Task to carry out: Filter the entries, keeping every line with the word "Kullanıcı".

Data provided:

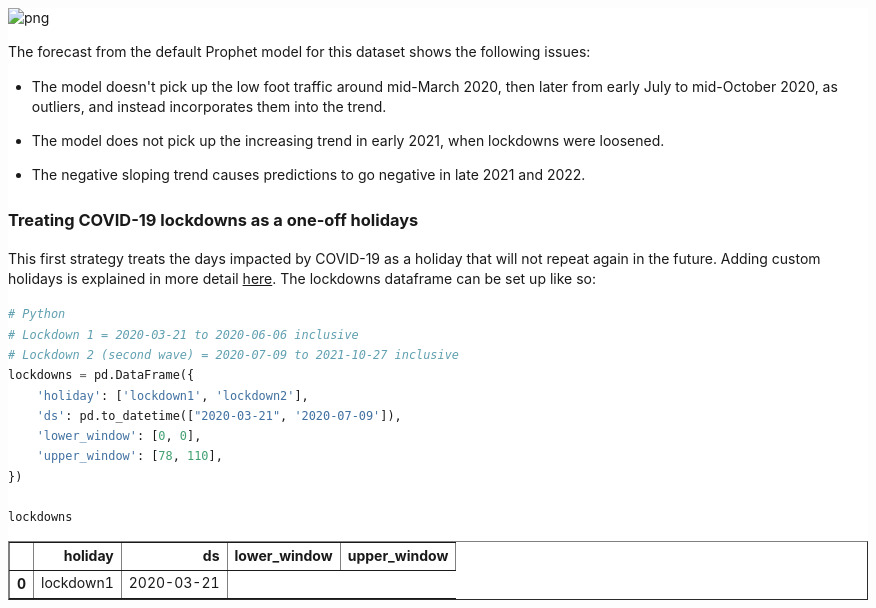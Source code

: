  
![png](/prophet/static/handling_impact_of_covid-19_files/handling_impact_of_covid-19_14_1.png) 


The forecast from the default Prophet model for this dataset shows the following issues:



* The model doesn't pick up the low foot traffic around mid-March 2020, then later from early July to mid-October 2020, as outliers, and instead incorporates them into the trend.

* The model does not pick up the increasing trend in early 2021, when lockdowns were loosened.

* The negative sloping trend causes predictions to go negative in late 2021 and 2022.


<a id="treating-covid-19-lockdowns-as-a-one-off-holidays"> </a>

### Treating COVID-19 lockdowns as a one-off holidays


This first strategy treats the days impacted by COVID-19 as a holiday that will not repeat again in the future. Adding custom holidays is explained in more detail [here](https://facebook.github.io/prophet/docs/seasonality,_holiday_effects,_and_regressors.html#modeling-holidays-and-special-events). The lockdowns dataframe can be set up like so:


```python
# Python
# Lockdown 1 = 2020-03-21 to 2020-06-06 inclusive
# Lockdown 2 (second wave) = 2020-07-09 to 2021-10-27 inclusive
lockdowns = pd.DataFrame({
    'holiday': ['lockdown1', 'lockdown2'],
    'ds': pd.to_datetime(["2020-03-21", '2020-07-09']),
    'lower_window': [0, 0],
    'upper_window': [78, 110],
})

lockdowns
```



<div>
<style scoped>
    .dataframe tbody tr th:only-of-type {
        vertical-align: middle;
    }

    .dataframe tbody tr th {
        vertical-align: top;
    }

    .dataframe thead th {
        text-align: right;
    }
</style>
<table border="1" class="dataframe">
  <thead>
    <tr style="text-align: right;">
      <th></th>
      <th>holiday</th>
      <th>ds</th>
      <th>lower_window</th>
      <th>upper_window</th>
    </tr>
  </thead>
  <tbody>
    <tr>
      <th>0</th>
      <td>lockdown1</td>
      <td>2020-03-21</td>
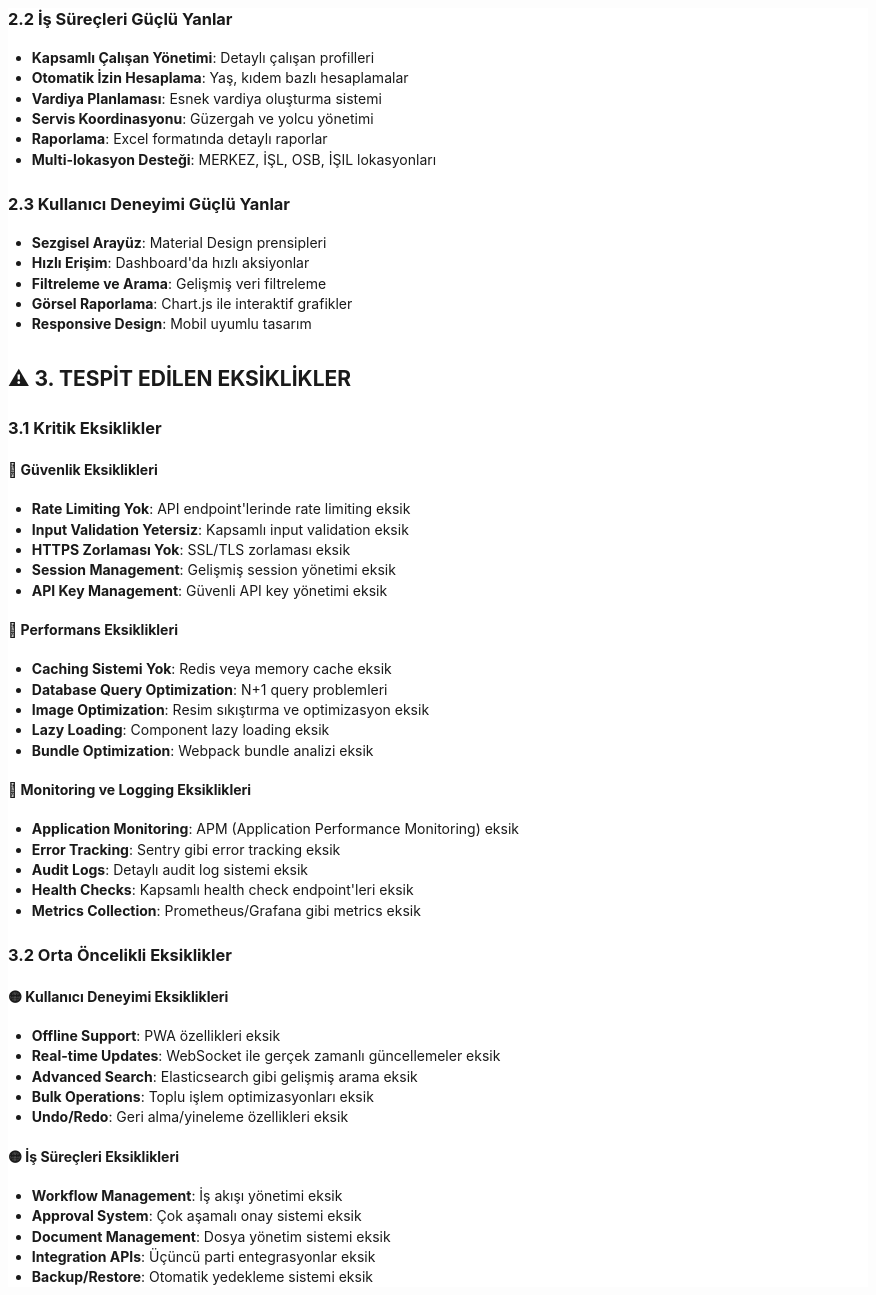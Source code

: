 ### 2.2 İş Süreçleri Güçlü Yanlar
- **Kapsamlı Çalışan Yönetimi**: Detaylı çalışan profilleri
- **Otomatik İzin Hesaplama**: Yaş, kıdem bazlı hesaplamalar
- **Vardiya Planlaması**: Esnek vardiya oluşturma sistemi
- **Servis Koordinasyonu**: Güzergah ve yolcu yönetimi
- **Raporlama**: Excel formatında detaylı raporlar
- **Multi-lokasyon Desteği**: MERKEZ, İŞL, OSB, İŞIL lokasyonları

### 2.3 Kullanıcı Deneyimi Güçlü Yanlar
- **Sezgisel Arayüz**: Material Design prensipleri
- **Hızlı Erişim**: Dashboard'da hızlı aksiyonlar
- **Filtreleme ve Arama**: Gelişmiş veri filtreleme
- **Görsel Raporlama**: Chart.js ile interaktif grafikler
- **Responsive Design**: Mobil uyumlu tasarım

## ⚠️ 3. TESPİT EDİLEN EKSİKLİKLER

### 3.1 Kritik Eksiklikler

#### 🔴 Güvenlik Eksiklikleri
- **Rate Limiting Yok**: API endpoint'lerinde rate limiting eksik
- **Input Validation Yetersiz**: Kapsamlı input validation eksik
- **HTTPS Zorlaması Yok**: SSL/TLS zorlaması eksik
- **Session Management**: Gelişmiş session yönetimi eksik
- **API Key Management**: Güvenli API key yönetimi eksik

#### 🔴 Performans Eksiklikleri
- **Caching Sistemi Yok**: Redis veya memory cache eksik
- **Database Query Optimization**: N+1 query problemleri
- **Image Optimization**: Resim sıkıştırma ve optimizasyon eksik
- **Lazy Loading**: Component lazy loading eksik
- **Bundle Optimization**: Webpack bundle analizi eksik

#### 🔴 Monitoring ve Logging Eksiklikleri
- **Application Monitoring**: APM (Application Performance Monitoring) eksik
- **Error Tracking**: Sentry gibi error tracking eksik
- **Audit Logs**: Detaylı audit log sistemi eksik
- **Health Checks**: Kapsamlı health check endpoint'leri eksik
- **Metrics Collection**: Prometheus/Grafana gibi metrics eksik

### 3.2 Orta Öncelikli Eksiklikler

#### 🟡 Kullanıcı Deneyimi Eksiklikleri
- **Offline Support**: PWA özellikleri eksik
- **Real-time Updates**: WebSocket ile gerçek zamanlı güncellemeler eksik
- **Advanced Search**: Elasticsearch gibi gelişmiş arama eksik
- **Bulk Operations**: Toplu işlem optimizasyonları eksik
- **Undo/Redo**: Geri alma/yineleme özellikleri eksik

#### 🟡 İş Süreçleri Eksiklikleri
- **Workflow Management**: İş akışı yönetimi eksik
- **Approval System**: Çok aşamalı onay sistemi eksik
- **Document Management**: Dosya yönetim sistemi eksik
- **Integration APIs**: Üçüncü parti entegrasyonlar eksik
- **Backup/Restore**: Otomatik yedekleme sistemi eksik

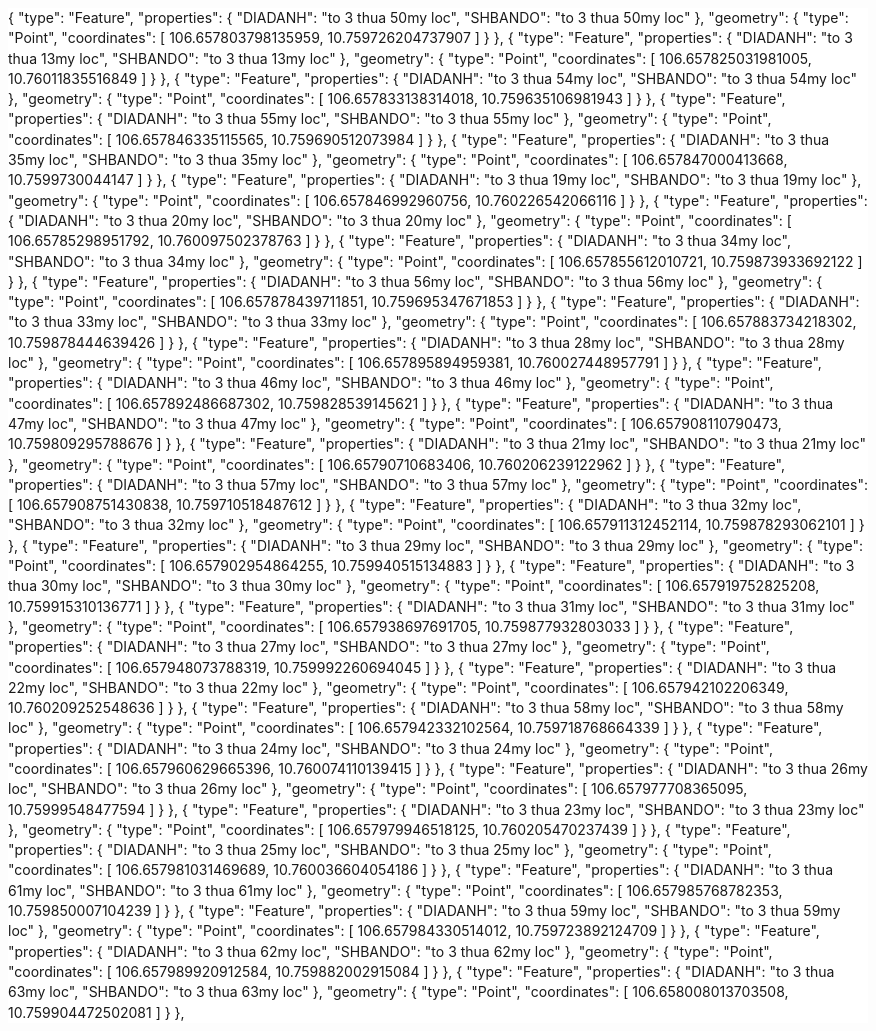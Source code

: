 { "type": "Feature", "properties": { "DIADANH": "to 3 thua 50my loc", "SHBANDO": "to 3 thua 50my loc" }, "geometry": { "type": "Point", "coordinates": [ 106.657803798135959, 10.759726204737907 ] } },
{ "type": "Feature", "properties": { "DIADANH": "to 3 thua 13my loc", "SHBANDO": "to 3 thua 13my loc" }, "geometry": { "type": "Point", "coordinates": [ 106.657825031981005, 10.76011835516849 ] } },
{ "type": "Feature", "properties": { "DIADANH": "to 3 thua 54my loc", "SHBANDO": "to 3 thua 54my loc" }, "geometry": { "type": "Point", "coordinates": [ 106.657833138314018, 10.759635106981943 ] } },
{ "type": "Feature", "properties": { "DIADANH": "to 3 thua 55my loc", "SHBANDO": "to 3 thua 55my loc" }, "geometry": { "type": "Point", "coordinates": [ 106.657846335115565, 10.759690512073984 ] } },
{ "type": "Feature", "properties": { "DIADANH": "to 3 thua 35my loc", "SHBANDO": "to 3 thua 35my loc" }, "geometry": { "type": "Point", "coordinates": [ 106.657847000413668, 10.7599730044147 ] } },
{ "type": "Feature", "properties": { "DIADANH": "to 3 thua 19my loc", "SHBANDO": "to 3 thua 19my loc" }, "geometry": { "type": "Point", "coordinates": [ 106.657846992960756, 10.760226542066116 ] } },
{ "type": "Feature", "properties": { "DIADANH": "to 3 thua 20my loc", "SHBANDO": "to 3 thua 20my loc" }, "geometry": { "type": "Point", "coordinates": [ 106.65785298951792, 10.760097502378763 ] } },
{ "type": "Feature", "properties": { "DIADANH": "to 3 thua 34my loc", "SHBANDO": "to 3 thua 34my loc" }, "geometry": { "type": "Point", "coordinates": [ 106.657855612010721, 10.759873933692122 ] } },
{ "type": "Feature", "properties": { "DIADANH": "to 3 thua 56my loc", "SHBANDO": "to 3 thua 56my loc" }, "geometry": { "type": "Point", "coordinates": [ 106.657878439711851, 10.759695347671853 ] } },
{ "type": "Feature", "properties": { "DIADANH": "to 3 thua 33my loc", "SHBANDO": "to 3 thua 33my loc" }, "geometry": { "type": "Point", "coordinates": [ 106.657883734218302, 10.759878444639426 ] } },
{ "type": "Feature", "properties": { "DIADANH": "to 3 thua 28my loc", "SHBANDO": "to 3 thua 28my loc" }, "geometry": { "type": "Point", "coordinates": [ 106.657895894959381, 10.760027448957791 ] } },
{ "type": "Feature", "properties": { "DIADANH": "to 3 thua 46my loc", "SHBANDO": "to 3 thua 46my loc" }, "geometry": { "type": "Point", "coordinates": [ 106.657892486687302, 10.759828539145621 ] } },
{ "type": "Feature", "properties": { "DIADANH": "to 3 thua 47my loc", "SHBANDO": "to 3 thua 47my loc" }, "geometry": { "type": "Point", "coordinates": [ 106.657908110790473, 10.759809295788676 ] } },
{ "type": "Feature", "properties": { "DIADANH": "to 3 thua 21my loc", "SHBANDO": "to 3 thua 21my loc" }, "geometry": { "type": "Point", "coordinates": [ 106.65790710683406, 10.760206239122962 ] } },
{ "type": "Feature", "properties": { "DIADANH": "to 3 thua 57my loc", "SHBANDO": "to 3 thua 57my loc" }, "geometry": { "type": "Point", "coordinates": [ 106.657908751430838, 10.759710518487612 ] } },
{ "type": "Feature", "properties": { "DIADANH": "to 3 thua 32my loc", "SHBANDO": "to 3 thua 32my loc" }, "geometry": { "type": "Point", "coordinates": [ 106.657911312452114, 10.759878293062101 ] } },
{ "type": "Feature", "properties": { "DIADANH": "to 3 thua 29my loc", "SHBANDO": "to 3 thua 29my loc" }, "geometry": { "type": "Point", "coordinates": [ 106.657902954864255, 10.759940515134883 ] } },
{ "type": "Feature", "properties": { "DIADANH": "to 3 thua 30my loc", "SHBANDO": "to 3 thua 30my loc" }, "geometry": { "type": "Point", "coordinates": [ 106.657919752825208, 10.759915310136771 ] } },
{ "type": "Feature", "properties": { "DIADANH": "to 3 thua 31my loc", "SHBANDO": "to 3 thua 31my loc" }, "geometry": { "type": "Point", "coordinates": [ 106.657938697691705, 10.759877932803033 ] } },
{ "type": "Feature", "properties": { "DIADANH": "to 3 thua 27my loc", "SHBANDO": "to 3 thua 27my loc" }, "geometry": { "type": "Point", "coordinates": [ 106.657948073788319, 10.759992260694045 ] } },
{ "type": "Feature", "properties": { "DIADANH": "to 3 thua 22my loc", "SHBANDO": "to 3 thua 22my loc" }, "geometry": { "type": "Point", "coordinates": [ 106.657942102206349, 10.760209252548636 ] } },
{ "type": "Feature", "properties": { "DIADANH": "to 3 thua 58my loc", "SHBANDO": "to 3 thua 58my loc" }, "geometry": { "type": "Point", "coordinates": [ 106.657942332102564, 10.759718768664339 ] } },
{ "type": "Feature", "properties": { "DIADANH": "to 3 thua 24my loc", "SHBANDO": "to 3 thua 24my loc" }, "geometry": { "type": "Point", "coordinates": [ 106.657960629665396, 10.760074110139415 ] } },
{ "type": "Feature", "properties": { "DIADANH": "to 3 thua 26my loc", "SHBANDO": "to 3 thua 26my loc" }, "geometry": { "type": "Point", "coordinates": [ 106.657977708365095, 10.75999548477594 ] } },
{ "type": "Feature", "properties": { "DIADANH": "to 3 thua 23my loc", "SHBANDO": "to 3 thua 23my loc" }, "geometry": { "type": "Point", "coordinates": [ 106.657979946518125, 10.760205470237439 ] } },
{ "type": "Feature", "properties": { "DIADANH": "to 3 thua 25my loc", "SHBANDO": "to 3 thua 25my loc" }, "geometry": { "type": "Point", "coordinates": [ 106.657981031469689, 10.760036604054186 ] } },
{ "type": "Feature", "properties": { "DIADANH": "to 3 thua 61my loc", "SHBANDO": "to 3 thua 61my loc" }, "geometry": { "type": "Point", "coordinates": [ 106.657985768782353, 10.759850007104239 ] } },
{ "type": "Feature", "properties": { "DIADANH": "to 3 thua 59my loc", "SHBANDO": "to 3 thua 59my loc" }, "geometry": { "type": "Point", "coordinates": [ 106.657984330514012, 10.759723892124709 ] } },
{ "type": "Feature", "properties": { "DIADANH": "to 3 thua 62my loc", "SHBANDO": "to 3 thua 62my loc" }, "geometry": { "type": "Point", "coordinates": [ 106.657989920912584, 10.759882002915084 ] } },
{ "type": "Feature", "properties": { "DIADANH": "to 3 thua 63my loc", "SHBANDO": "to 3 thua 63my loc" }, "geometry": { "type": "Point", "coordinates": [ 106.658008013703508, 10.759904472502081 ] } },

Answer space:
### 2.3 Kullanıcı Deneyimi Güçlü Yanlar
#### 🟡 Kullanıcı Deneyimi Eksiklikleri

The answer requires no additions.